§ EXERCISE BRIEF
Return the lines of the data below in which the string "processes" occurs.
--- SUPPLIED INFORMATION Enclosed Below ---
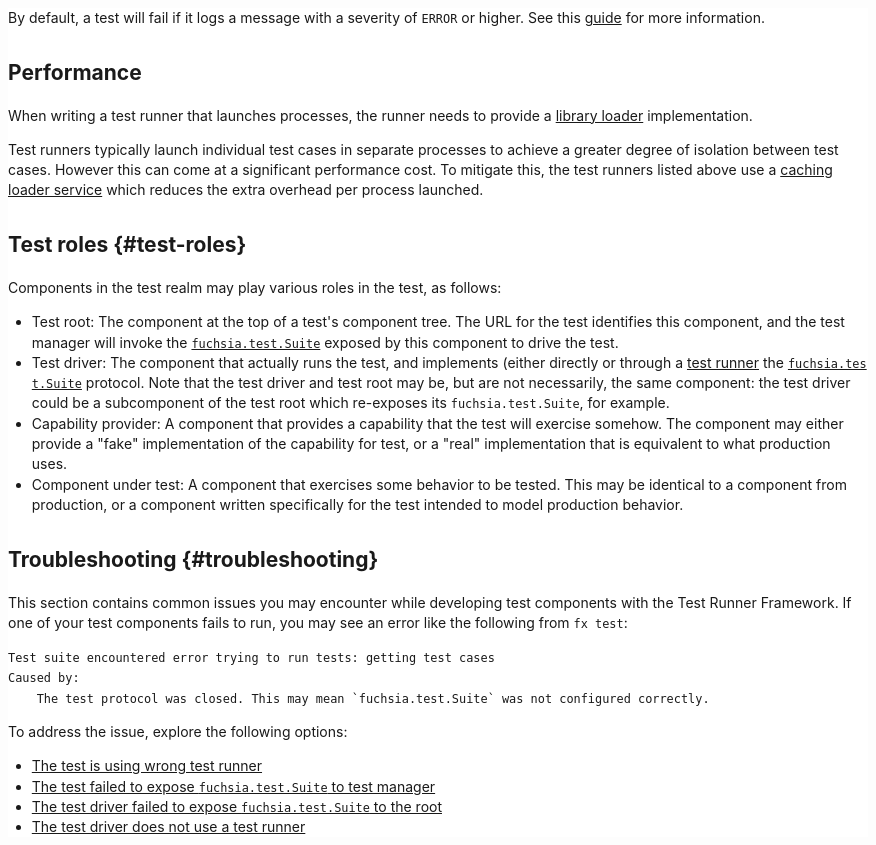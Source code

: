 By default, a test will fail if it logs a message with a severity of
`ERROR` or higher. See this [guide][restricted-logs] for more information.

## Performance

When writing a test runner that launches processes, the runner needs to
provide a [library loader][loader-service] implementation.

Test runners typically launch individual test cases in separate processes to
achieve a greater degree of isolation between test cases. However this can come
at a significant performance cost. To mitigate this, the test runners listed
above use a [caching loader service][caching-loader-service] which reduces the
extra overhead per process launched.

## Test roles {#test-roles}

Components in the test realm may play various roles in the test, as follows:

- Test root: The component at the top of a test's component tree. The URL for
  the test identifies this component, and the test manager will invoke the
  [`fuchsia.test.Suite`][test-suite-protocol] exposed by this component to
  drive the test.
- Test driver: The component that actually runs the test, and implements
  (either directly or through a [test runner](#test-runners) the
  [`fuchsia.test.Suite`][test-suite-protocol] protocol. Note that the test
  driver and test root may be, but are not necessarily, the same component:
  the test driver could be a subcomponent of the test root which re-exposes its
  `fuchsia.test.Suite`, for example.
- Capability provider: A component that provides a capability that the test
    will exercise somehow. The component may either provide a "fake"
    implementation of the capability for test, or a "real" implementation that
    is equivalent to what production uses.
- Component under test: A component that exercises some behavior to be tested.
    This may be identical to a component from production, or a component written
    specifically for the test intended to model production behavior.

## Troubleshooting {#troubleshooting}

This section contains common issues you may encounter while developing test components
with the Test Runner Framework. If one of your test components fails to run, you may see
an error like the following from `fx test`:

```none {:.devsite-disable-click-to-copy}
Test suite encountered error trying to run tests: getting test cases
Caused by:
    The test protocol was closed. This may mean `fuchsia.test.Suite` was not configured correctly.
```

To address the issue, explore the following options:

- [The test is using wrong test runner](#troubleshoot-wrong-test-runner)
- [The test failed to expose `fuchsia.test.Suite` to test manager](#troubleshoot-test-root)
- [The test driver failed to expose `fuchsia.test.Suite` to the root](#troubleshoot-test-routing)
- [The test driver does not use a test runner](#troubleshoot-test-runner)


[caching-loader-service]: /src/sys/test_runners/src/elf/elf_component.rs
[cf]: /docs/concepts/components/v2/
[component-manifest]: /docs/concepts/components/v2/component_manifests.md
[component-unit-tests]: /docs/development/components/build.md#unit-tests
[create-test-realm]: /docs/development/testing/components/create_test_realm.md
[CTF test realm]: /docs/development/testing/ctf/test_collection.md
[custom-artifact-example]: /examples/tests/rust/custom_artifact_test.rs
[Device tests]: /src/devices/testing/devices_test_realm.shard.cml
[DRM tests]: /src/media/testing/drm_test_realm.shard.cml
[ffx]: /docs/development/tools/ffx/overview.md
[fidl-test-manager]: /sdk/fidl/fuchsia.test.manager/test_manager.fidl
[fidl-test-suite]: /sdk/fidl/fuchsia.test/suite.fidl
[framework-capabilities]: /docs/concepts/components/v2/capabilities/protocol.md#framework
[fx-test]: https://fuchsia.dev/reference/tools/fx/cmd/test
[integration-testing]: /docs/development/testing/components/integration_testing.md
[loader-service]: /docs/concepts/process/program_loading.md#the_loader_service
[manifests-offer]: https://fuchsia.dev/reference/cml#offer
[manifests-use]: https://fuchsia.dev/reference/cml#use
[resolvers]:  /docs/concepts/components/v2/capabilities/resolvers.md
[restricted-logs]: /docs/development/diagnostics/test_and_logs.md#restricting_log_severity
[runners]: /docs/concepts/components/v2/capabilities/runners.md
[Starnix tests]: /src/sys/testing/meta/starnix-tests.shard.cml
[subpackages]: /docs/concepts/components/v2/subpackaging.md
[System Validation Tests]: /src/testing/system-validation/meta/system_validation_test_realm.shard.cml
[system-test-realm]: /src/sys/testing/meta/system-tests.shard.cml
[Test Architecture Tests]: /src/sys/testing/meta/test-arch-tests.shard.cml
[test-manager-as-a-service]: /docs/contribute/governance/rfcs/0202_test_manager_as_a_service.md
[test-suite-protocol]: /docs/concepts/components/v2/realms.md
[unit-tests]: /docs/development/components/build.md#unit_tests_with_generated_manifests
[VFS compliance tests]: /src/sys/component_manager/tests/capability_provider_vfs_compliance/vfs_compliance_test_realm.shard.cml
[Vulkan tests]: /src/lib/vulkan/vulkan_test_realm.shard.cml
--- End of Enclosed SUPPLIED INFORMATION ---
§ WRITTEN ANSWER
When writing a test runner that launches processes, the runner needs to
Test runners typically launch individual test cases in separate processes to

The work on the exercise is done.